Data records |
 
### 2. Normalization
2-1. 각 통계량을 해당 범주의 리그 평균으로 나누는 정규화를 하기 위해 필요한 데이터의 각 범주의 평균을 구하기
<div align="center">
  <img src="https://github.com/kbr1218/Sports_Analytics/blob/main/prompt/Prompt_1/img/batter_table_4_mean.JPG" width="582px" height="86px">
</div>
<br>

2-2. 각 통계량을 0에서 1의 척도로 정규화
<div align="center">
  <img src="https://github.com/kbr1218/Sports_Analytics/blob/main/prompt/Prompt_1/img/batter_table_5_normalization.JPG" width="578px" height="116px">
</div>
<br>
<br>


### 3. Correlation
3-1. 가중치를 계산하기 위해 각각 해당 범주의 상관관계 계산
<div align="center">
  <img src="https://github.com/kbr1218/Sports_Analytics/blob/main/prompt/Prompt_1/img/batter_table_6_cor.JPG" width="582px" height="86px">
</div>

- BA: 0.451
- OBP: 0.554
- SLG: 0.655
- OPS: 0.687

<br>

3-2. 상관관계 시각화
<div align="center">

...

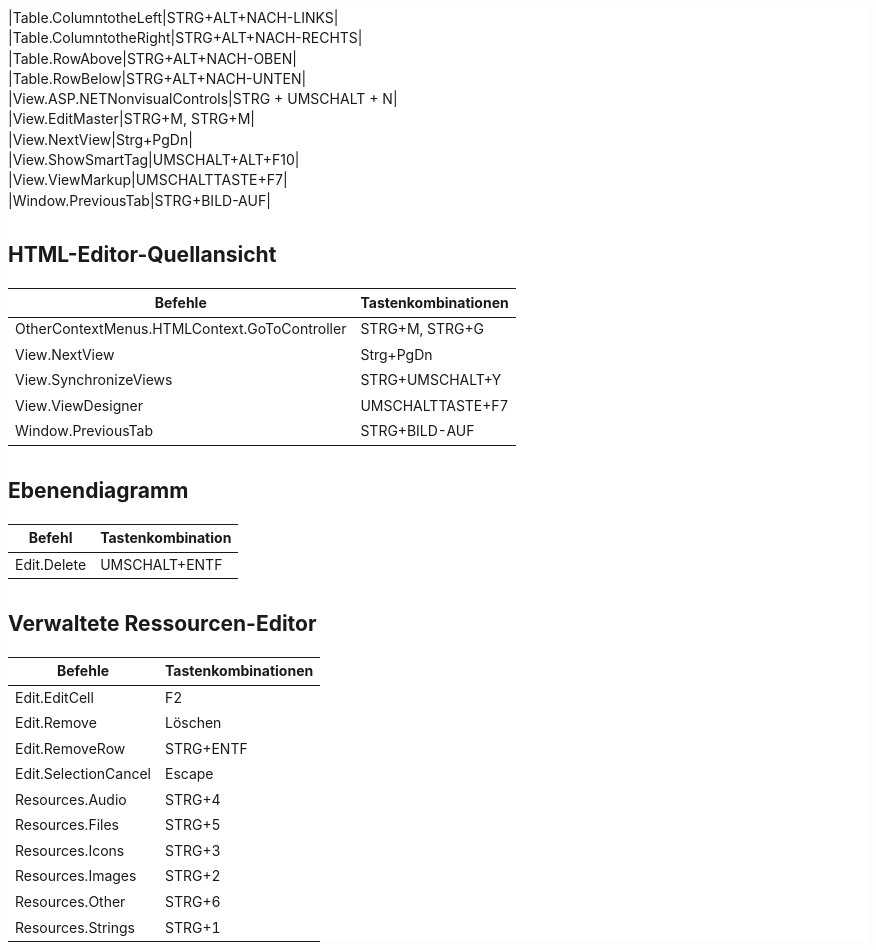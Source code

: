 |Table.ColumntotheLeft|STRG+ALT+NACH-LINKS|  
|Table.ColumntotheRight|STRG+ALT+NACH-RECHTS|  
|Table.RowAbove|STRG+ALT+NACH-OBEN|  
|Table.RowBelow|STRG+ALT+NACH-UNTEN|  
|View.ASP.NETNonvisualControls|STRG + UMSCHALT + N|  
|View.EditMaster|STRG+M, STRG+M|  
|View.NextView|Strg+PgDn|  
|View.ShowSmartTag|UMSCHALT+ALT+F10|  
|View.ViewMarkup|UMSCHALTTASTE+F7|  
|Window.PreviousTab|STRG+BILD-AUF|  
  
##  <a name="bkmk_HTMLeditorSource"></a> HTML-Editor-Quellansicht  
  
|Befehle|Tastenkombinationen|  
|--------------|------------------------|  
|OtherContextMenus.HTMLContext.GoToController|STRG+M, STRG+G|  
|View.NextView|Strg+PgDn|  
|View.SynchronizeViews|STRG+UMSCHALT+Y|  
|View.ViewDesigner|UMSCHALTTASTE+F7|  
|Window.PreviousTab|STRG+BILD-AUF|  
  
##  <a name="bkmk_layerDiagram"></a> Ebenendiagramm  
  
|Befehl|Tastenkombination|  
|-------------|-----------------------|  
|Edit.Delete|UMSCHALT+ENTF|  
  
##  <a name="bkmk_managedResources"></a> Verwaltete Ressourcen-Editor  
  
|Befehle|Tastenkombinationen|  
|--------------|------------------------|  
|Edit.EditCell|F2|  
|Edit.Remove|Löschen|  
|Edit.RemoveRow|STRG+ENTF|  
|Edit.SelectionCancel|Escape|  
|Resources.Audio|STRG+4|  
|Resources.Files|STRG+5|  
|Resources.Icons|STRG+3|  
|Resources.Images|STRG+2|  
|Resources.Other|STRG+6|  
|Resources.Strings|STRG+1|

...

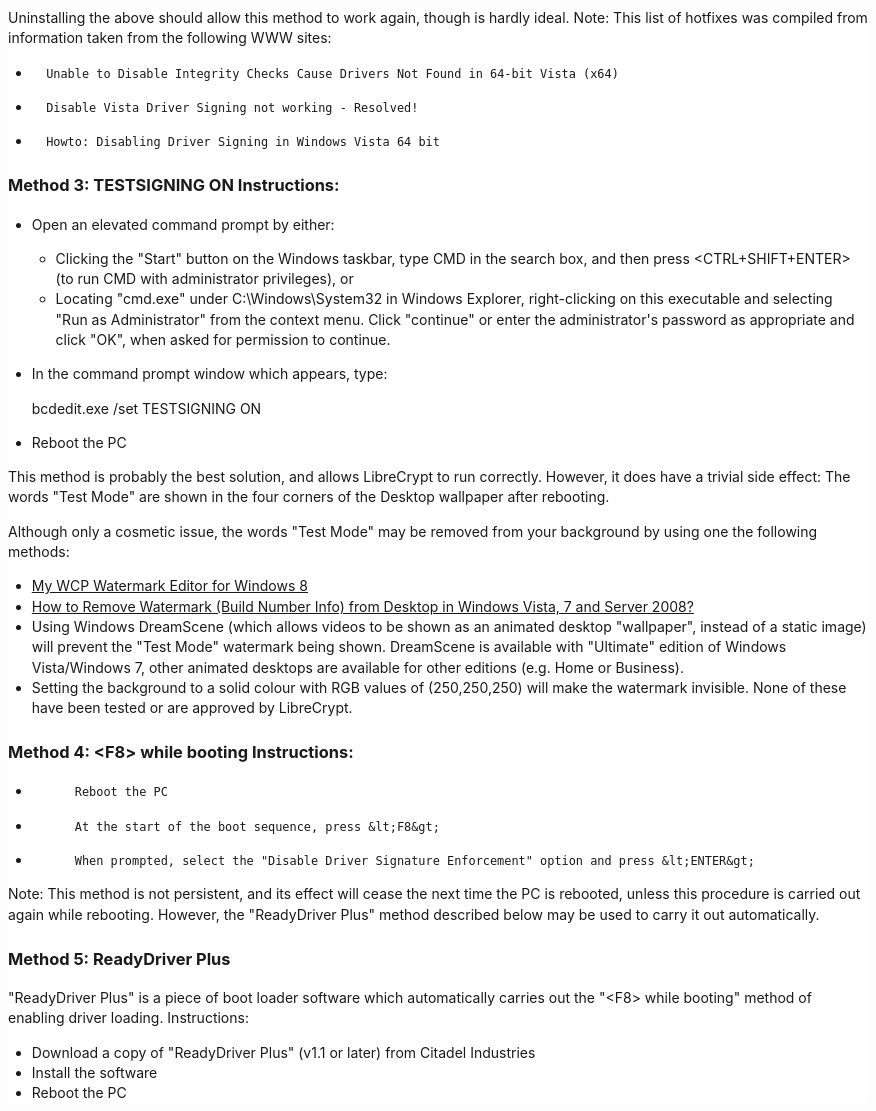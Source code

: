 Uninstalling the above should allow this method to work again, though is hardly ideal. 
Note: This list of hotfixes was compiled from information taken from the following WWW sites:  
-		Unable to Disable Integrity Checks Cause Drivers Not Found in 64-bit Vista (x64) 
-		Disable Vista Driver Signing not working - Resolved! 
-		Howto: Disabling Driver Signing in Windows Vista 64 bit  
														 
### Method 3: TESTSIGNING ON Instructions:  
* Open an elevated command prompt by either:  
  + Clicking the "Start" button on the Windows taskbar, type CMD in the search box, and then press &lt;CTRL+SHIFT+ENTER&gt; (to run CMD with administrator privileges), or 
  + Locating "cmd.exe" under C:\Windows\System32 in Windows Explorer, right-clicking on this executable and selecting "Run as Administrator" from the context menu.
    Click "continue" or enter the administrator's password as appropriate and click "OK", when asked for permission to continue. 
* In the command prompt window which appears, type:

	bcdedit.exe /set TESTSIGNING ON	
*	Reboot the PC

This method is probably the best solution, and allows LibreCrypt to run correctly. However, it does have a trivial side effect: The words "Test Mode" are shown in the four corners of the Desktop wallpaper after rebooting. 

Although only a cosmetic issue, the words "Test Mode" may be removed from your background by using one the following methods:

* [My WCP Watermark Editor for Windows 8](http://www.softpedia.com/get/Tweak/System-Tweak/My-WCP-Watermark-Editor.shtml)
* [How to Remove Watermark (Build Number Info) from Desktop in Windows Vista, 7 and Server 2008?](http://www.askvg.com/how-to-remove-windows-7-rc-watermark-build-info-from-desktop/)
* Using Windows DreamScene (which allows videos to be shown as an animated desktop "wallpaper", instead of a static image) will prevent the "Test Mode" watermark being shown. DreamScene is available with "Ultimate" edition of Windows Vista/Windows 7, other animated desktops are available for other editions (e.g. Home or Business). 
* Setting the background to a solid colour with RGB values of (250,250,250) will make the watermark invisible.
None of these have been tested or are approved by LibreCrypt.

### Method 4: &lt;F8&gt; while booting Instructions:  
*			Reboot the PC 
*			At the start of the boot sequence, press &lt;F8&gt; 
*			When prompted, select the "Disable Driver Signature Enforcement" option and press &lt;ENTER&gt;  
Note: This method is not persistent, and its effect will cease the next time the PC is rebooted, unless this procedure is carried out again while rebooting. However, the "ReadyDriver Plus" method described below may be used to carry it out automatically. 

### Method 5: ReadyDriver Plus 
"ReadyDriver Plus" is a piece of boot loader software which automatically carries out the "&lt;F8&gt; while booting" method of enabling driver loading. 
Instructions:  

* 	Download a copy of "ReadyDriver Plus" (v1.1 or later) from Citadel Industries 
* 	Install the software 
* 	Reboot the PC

Work instructions |
Scan the data above; copy every line where "Editor" appears.

Output of the task |
##  <a name="bkmk_HTMLeditorSource"></a> HTML-Editor-Quellansicht  
##  <a name="bkmk_managedResources"></a> Verwaltete Ressourcen-Editor  
* [My WCP Watermark Editor for Windows 8](http://www.softpedia.com/get/Tweak/System-Tweak/My-WCP-Watermark-Editor.shtml)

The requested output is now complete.